The Student News Site of Macalester College

The Mac Weekly

The Student News Site of Macalester College

The Mac Weekly

Truth at 24 frames per second

By Steve Sedlak

I don’t know where to start with “WALL-E,” the latest creation from Pixar Animation Studios. “WALL-E” may not be art cinema, but it must be something special considering its spot at number 30 on IMDb’s Top 250 list, between “Citizen Kane” and “The Matrix.” Of course, it’s easy to discredit this list-it claims “The Dark Knight” is the fourth best movie of all time (just after “The Godfather: Part II” and right before “The Good, the Bad and the Ugly”).Whether or not it deserves this ranking, “WALL-E” tells the simple, charming tale of a lonely trash robot on planet Earth, hundreds of years from now. Earth has been covered in waste and can no longer support life (as a wonderfully designed scene with a holographic TV screen tells us). Humans have boarded large cruise-ship-like vessels and are waiting in outer space for things to cool down while little robots, like Wall-E, take care of the mess at home.

One day, Eve appears, a probe searching for plant life on earth. Wall-E falls in robot love with Eve and shows her a plant he found in an abandoned refrigerator. Getting this plant where it needs to go becomes Wall-E and Eve’s “directive.”

There is a certain joy in the way “WALL-E” tells its story. Strangely enough, while the story world of “WALL-E” takes us hundreds of years into the future, some of the film’s techniques date back nearly 80 years in filmic history. It’s difficult to watch “WALL-E” and not recall the Chaplin films of the ’20s and ’30s. One can’t resist the charm of the movie’s reworking of silent film technique. Much in the same way that Wall-E religiously watches clips from the failed movie musical “Hello, Dolly!” (1969), it is as though someone at Pixar picked up something old and almost forgotten in this film and revived it beautifully.

One of the biggest arguments I’ve heard against “WALL-E” is whether it is pro-environmentalist propaganda or not. Well everyone, I have news for you: movies have never been a neutral ground for some perverted Kantian worldview of aesthetics. Every film makes an argument for a certain way of “seeing” things, whether we like to admit it or not. Science fiction has always been a fertile ground for satire, but satire only means as much as its audience lets it.

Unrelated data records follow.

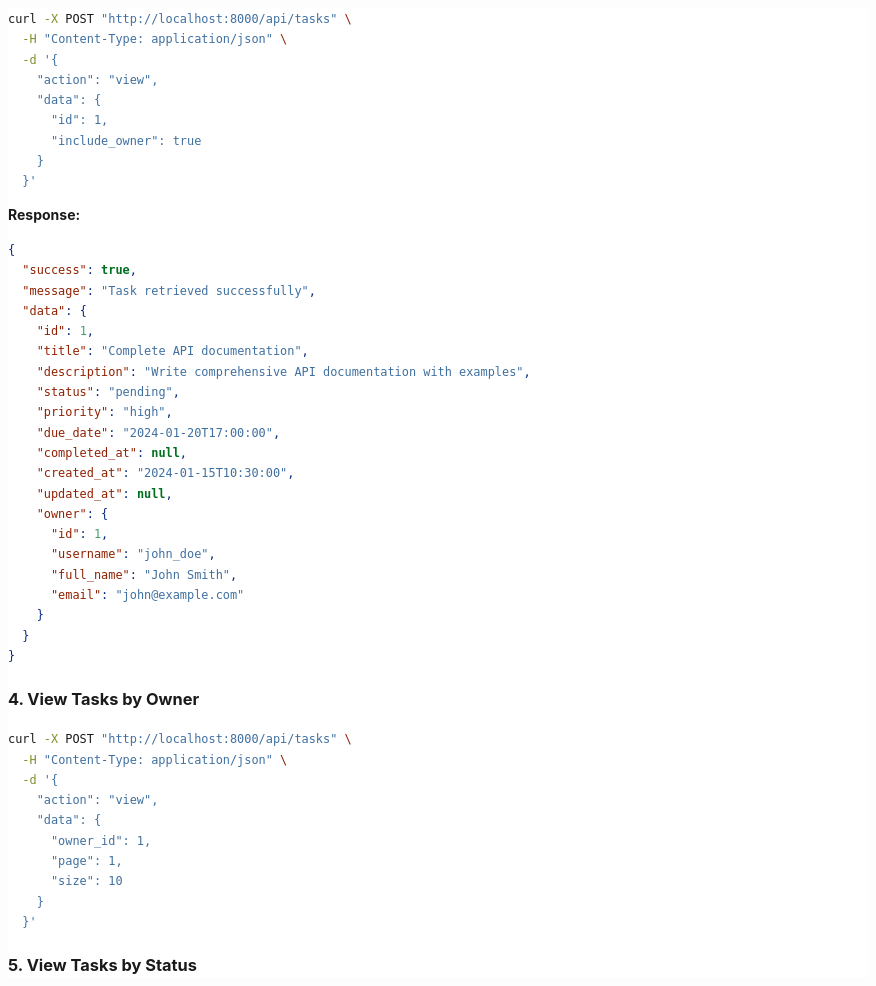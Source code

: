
 ```bash
curl -X POST "http://localhost:8000/api/tasks" \
  -H "Content-Type: application/json" \
  -d '{
    "action": "view",
    "data": {
      "id": 1,
      "include_owner": true
    }
  }'
```

**Response:**
```json
{
  "success": true,
  "message": "Task retrieved successfully",
  "data": {
    "id": 1,
    "title": "Complete API documentation",
    "description": "Write comprehensive API documentation with examples",
    "status": "pending",
    "priority": "high",
    "due_date": "2024-01-20T17:00:00",
    "completed_at": null,
    "created_at": "2024-01-15T10:30:00",
    "updated_at": null,
    "owner": {
      "id": 1,
      "username": "john_doe",
      "full_name": "John Smith",
      "email": "john@example.com"
    }
  }
}
```

### **4. View Tasks by Owner**

```bash
curl -X POST "http://localhost:8000/api/tasks" \
  -H "Content-Type: application/json" \
  -d '{
    "action": "view",
    "data": {
      "owner_id": 1,
      "page": 1,
      "size": 10
    }
  }'
```

### **5. View Tasks by Status**
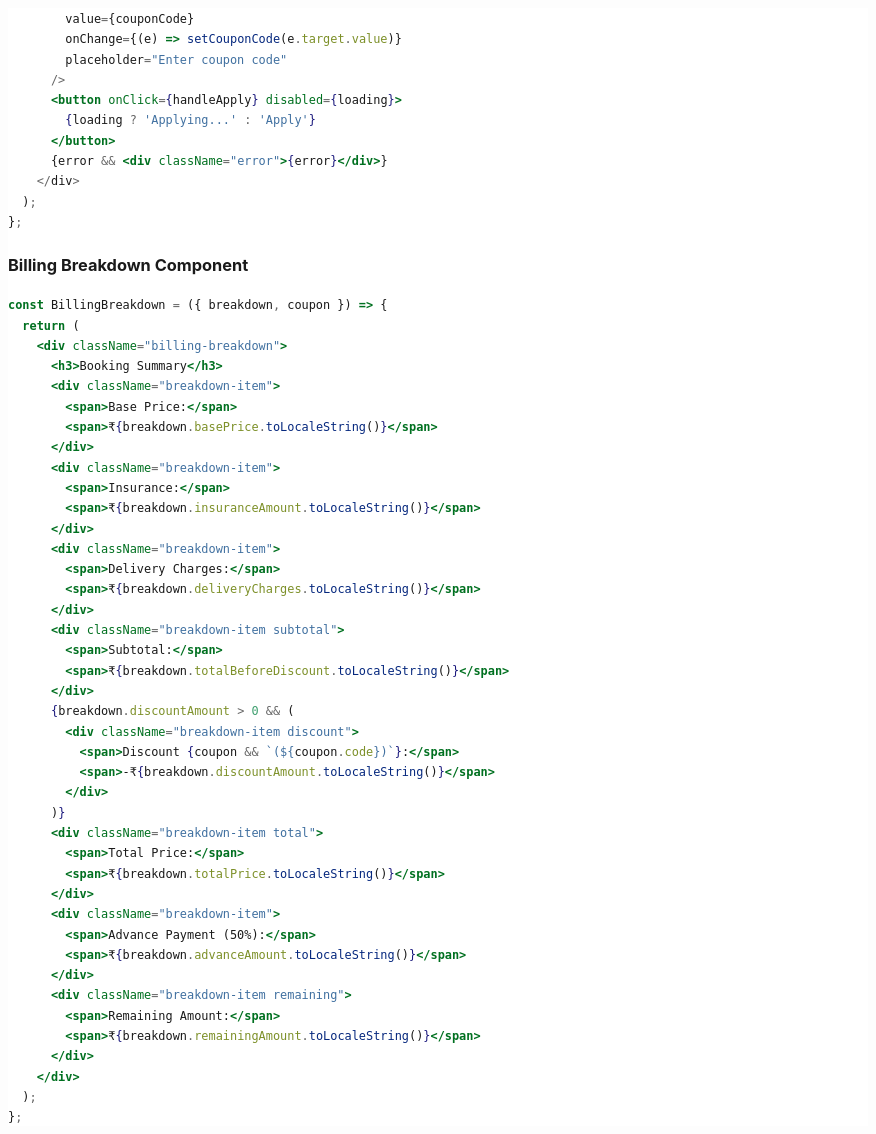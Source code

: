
 ```jsx
        value={couponCode}
        onChange={(e) => setCouponCode(e.target.value)}
        placeholder="Enter coupon code"
      />
      <button onClick={handleApply} disabled={loading}>
        {loading ? 'Applying...' : 'Apply'}
      </button>
      {error && <div className="error">{error}</div>}
    </div>
  );
};
```

### Billing Breakdown Component
```jsx
const BillingBreakdown = ({ breakdown, coupon }) => {
  return (
    <div className="billing-breakdown">
      <h3>Booking Summary</h3>
      <div className="breakdown-item">
        <span>Base Price:</span>
        <span>₹{breakdown.basePrice.toLocaleString()}</span>
      </div>
      <div className="breakdown-item">
        <span>Insurance:</span>
        <span>₹{breakdown.insuranceAmount.toLocaleString()}</span>
      </div>
      <div className="breakdown-item">
        <span>Delivery Charges:</span>
        <span>₹{breakdown.deliveryCharges.toLocaleString()}</span>
      </div>
      <div className="breakdown-item subtotal">
        <span>Subtotal:</span>
        <span>₹{breakdown.totalBeforeDiscount.toLocaleString()}</span>
      </div>
      {breakdown.discountAmount > 0 && (
        <div className="breakdown-item discount">
          <span>Discount {coupon && `(${coupon.code})`}:</span>
          <span>-₹{breakdown.discountAmount.toLocaleString()}</span>
        </div>
      )}
      <div className="breakdown-item total">
        <span>Total Price:</span>
        <span>₹{breakdown.totalPrice.toLocaleString()}</span>
      </div>
      <div className="breakdown-item">
        <span>Advance Payment (50%):</span>
        <span>₹{breakdown.advanceAmount.toLocaleString()}</span>
      </div>
      <div className="breakdown-item remaining">
        <span>Remaining Amount:</span>
        <span>₹{breakdown.remainingAmount.toLocaleString()}</span>
      </div>
    </div>
  );
};
```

It’s hard not to smile at the end of “WALL-E”. Things are beginning again, much in the same way that Charlie Chaplin and Paulette Goddard walk down the long road to somewhere at the end of “Modern Times.” It’s the depths of the Depression and this ragamuffin couple is back on the streets again, but though they don’t even have a roof to live under, they still have each other. Similarly, “WALL-E” ends with an extreme tracking shot away from the earth’s surface set to a sweet lullaby from “Hello, Dolly!”. Humans may have caused the wreck of this planet (it ain’t no Buckingham Palace anymore), but they can fix it by waking up from rampant consumerism and realizing the value of relationships.

In the same way that Wall-E learns what it is to hold hands by watching an old forgotten movie filled with well-intended Technicolor magic, human beings might be better off by looking both forward and backwards in time and learning from it.

I don’t mean to be explicitly humanist, or someone easily convinced by the story world of the movies, but what else is there?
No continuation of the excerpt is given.